Comme le gradient de chimiokine est établi en 2 heures (17) et est stable pendant plusieurs jours, les cellules peuvent migrer continuellement vers le haut du gradient de concentration au fil du temps (Figure 4(c)). En comparaison, d’autres méthodes classiques n’ont pas de gradient de concentration (test de scratch) ou n’ont qu’un gradient transitoire de chimiokine, de sorte que la chimiokinèse — plutôt que la chimiotaxie dirigée — est de plus en plus contributive.

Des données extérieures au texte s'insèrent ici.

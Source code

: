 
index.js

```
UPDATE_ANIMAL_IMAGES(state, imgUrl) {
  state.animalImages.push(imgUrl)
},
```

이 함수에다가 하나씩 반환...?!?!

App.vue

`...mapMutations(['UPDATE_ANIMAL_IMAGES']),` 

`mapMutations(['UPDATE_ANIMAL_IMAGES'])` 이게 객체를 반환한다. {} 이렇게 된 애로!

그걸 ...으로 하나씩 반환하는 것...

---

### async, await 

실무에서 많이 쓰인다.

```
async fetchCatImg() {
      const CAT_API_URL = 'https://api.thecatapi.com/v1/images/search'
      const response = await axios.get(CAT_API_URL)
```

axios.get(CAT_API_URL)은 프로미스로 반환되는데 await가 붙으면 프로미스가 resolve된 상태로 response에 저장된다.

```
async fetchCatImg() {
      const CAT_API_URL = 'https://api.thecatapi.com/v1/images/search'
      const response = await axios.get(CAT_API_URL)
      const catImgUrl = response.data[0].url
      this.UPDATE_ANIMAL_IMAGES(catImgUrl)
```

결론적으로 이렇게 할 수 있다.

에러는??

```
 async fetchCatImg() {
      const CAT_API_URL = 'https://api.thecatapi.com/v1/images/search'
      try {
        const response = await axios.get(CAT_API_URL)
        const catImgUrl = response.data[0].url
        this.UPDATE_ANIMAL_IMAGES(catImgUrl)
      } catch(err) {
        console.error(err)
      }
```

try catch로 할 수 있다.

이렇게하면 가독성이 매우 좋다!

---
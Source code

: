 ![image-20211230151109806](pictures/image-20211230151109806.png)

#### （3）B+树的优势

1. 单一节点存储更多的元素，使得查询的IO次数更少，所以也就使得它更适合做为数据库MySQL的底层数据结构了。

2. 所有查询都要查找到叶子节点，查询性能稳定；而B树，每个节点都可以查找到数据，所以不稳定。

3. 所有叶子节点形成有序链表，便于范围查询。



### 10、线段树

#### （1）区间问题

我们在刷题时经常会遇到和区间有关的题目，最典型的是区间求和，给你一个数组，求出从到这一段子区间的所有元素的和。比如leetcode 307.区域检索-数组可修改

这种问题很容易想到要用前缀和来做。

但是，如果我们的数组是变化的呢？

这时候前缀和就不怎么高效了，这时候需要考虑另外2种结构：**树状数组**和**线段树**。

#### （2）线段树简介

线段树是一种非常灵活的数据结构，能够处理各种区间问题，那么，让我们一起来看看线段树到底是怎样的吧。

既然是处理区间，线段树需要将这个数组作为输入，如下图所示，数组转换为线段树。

Le dispositif microfluidique rapporté dans ce travail est supérieur à plusieurs égards par rapport à d’autres approches in vitro précédemment utilisées pour étudier la chimiotaxie. En particulier, la chambre de Boyden — impliquant un gradient de chimiokine à travers une membrane poreuse — est un test chimiotactique standard depuis les années 1950. Cependant, ce dispositif présente des limites importantes en ce sens que les gradients ne sont ni stables ni linéaires, avec une augmentation de concentration initiale forte qui se détériore progressivement avec le temps. Plus récemment, des technologies de systèmes micro-électromécaniques (MEMS) ont été développées qui utilisent des biopuces microfluidiques pour imiter les conditions in vivo; dans ces dispositifs, les cellules sont continuellement exposées à des forces de cisaillement sous flux contrôlé. Cependant, le flux continu de ces dispositifs présente un défi pour le maintien de gradients stables de chimiokines. Bien que les hydrogels entre le canal de source et de puits puissent créer des gradients de concentration linéaires, des variations subtiles dans les puits et les canaux peuvent engendrer des gradients de pression qui perturbent les gradients par écoulement interstitiel; de plus, le flux continu des dispositifs a tendance à diluer les chimioattractants sécrétés par les sources cellulaires. Dans le nouveau dispositif microfluidique décrit précédemment et validé pour la migration des cellules musculaires lisses dans cet article, les puits de source et de puits à grand volume maintiennent des gradients de chimiokine stables dans l’hydrogel de connexion; tout écoulement interstitiel est éliminé en connectant les puits de source et de puits avec des canaux et des réservoirs supplémentaires qui servent de circuit résistance-condensateur. Les gradients de concentration sont donc stables et linéaires pendant plusieurs jours. Les travaux en cours ont encore affiné l’application, en incorporant un traitement à la mitomycine-C pour réduire toute contribution confondante de la prolifération et en démontrant comment la chimiotaxie et la chimiokinèse peuvent être évaluées dans la même configuration expérimentale.
Conflit d’intérêts
Les auteurs déclarent n’avoir aucun conflit d’intérêts.
Remerciements
Ce travail a été soutenu par une subvention du BWH-BRI Fund to Sustain Research Excellence -Bridge Research Grant. Chen Zhang a été soutenu par le China Scholarship Council pendant 18 mois. Ovid C. Amati et Richard T. Lee a été soutenu en partie par le NSF Science and Technology Center CBET-0939511.